In Pittsburgh he will get no argument, because after Friday night's victory over Houston the Pirates were in first place in the NL Central. After 18 straight losing seasons, the Pirates in first place? Send the script to Steven Spielberg.
What's next, a Cleveland-Pittsburgh World Series?
Don't laugh. Commissioner Bud Selig said the first two box scores he checks every morning belong to the Pirates and Indians. Two downtrodden, small-payroll, Rust Belt teams, who just happened to enter the weekend leading their divisions.
"It would be quick travel. I wouldn't mind that," said McCutchen, the Pirates' multi-talented center fielder, of a potential Fall Classic with the Tribe.
The Pirates haven't been in first place at this point in the season since 1997. They haven't been to the postseason since 1992 and last placed in the World Series in 1979.

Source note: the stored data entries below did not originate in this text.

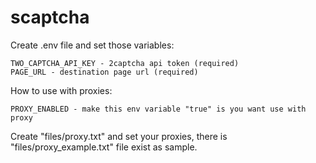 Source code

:# scaptcha


Create .env file and set those variables:

    TWO_CAPTCHA_API_KEY - 2captcha api token (required)
    PAGE_URL - destination page url (required)
    

How to use with proxies:
    
    PROXY_ENABLED - make this env variable "true" is you want use with proxy

Create "files/proxy.txt" and set your proxies, there is "files/proxy_example.txt" 
file exist as sample. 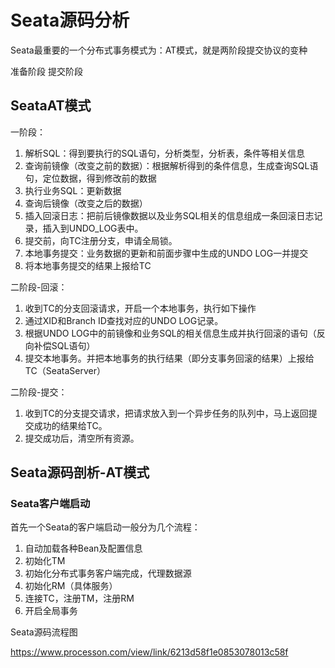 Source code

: # Seata源码分析

Seata最重要的一个分布式事务模式为：AT模式，就是两阶段提交协议的变种

准备阶段 提交阶段

## SeataAT模式

一阶段：

1. 解析SQL：得到要执行的SQL语句，分析类型，分析表，条件等相关信息
2. 查询前镜像（改变之前的数据）：根据解析得到的条件信息，生成查询SQL语句，定位数据，得到修改前的数据
3. 执行业务SQL：更新数据
4. 查询后镜像（改变之后的数据）
5. 插入回滚日志：把前后镜像数据以及业务SQL相关的信息组成一条回滚日志记录，插入到UNDO_LOG表中。
6. 提交前，向TC注册分支，申请全局锁。
7. 本地事务提交：业务数据的更新和前面步骤中生成的UNDO LOG一并提交
8. 将本地事务提交的结果上报给TC

二阶段-回滚：

1. 收到TC的分支回滚请求，开启一个本地事务，执行如下操作
2. 通过XID和Branch ID查找对应的UNDO LOG记录。
3. 根据UNDO LOG中的前镜像和业务SQL的相关信息生成并执行回滚的语句（反向补偿SQL语句）
4. 提交本地事务。并把本地事务的执行结果（即分支事务回滚的结果）上报给TC（SeataServer）

二阶段-提交：

1. 收到TC的分支提交请求，把请求放入到一个异步任务的队列中，马上返回提交成功的结果给TC。
2. 提交成功后，清空所有资源。

## Seata源码剖析-AT模式

### Seata客户端启动

首先一个Seata的客户端启动一般分为几个流程：

1. 自动加载各种Bean及配置信息
2. 初始化TM
3. 初始化分布式事务客户端完成，代理数据源
4. 初始化RM（具体服务）
5. 连接TC，注册TM，注册RM
6. 开启全局事务

Seata源码流程图

https://www.processon.com/view/link/6213d58f1e0853078013c58f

McCutchen, Pittsburgh's No.1 pick in 2005, didn't feel the weight of all that losing when he joined the Pirates in 2009. He was in the big leagues and nothing else mattered.
"I was just excited to be here," he said. "But once that settled down, then I started to notice. Then it started to sink in. It's all about winning here. ...
"You want to win and you're losing. You want to go out on the field and change it. The next thing you know ... you don't like it."
McCutchen, hitting .290 (96-for-331) with 22 doubles, four triples, 14 homers, 56 RBI and 54 runs, says things began to change when Clint Hurdle was hired as manager during the off-season. Hurdle took the Rockies to the World Series in 2007.
"Clint always says there are two things we can control -- our attitude and effort. Everything else will take care of itself, everything else is inevitable," said McCutchen.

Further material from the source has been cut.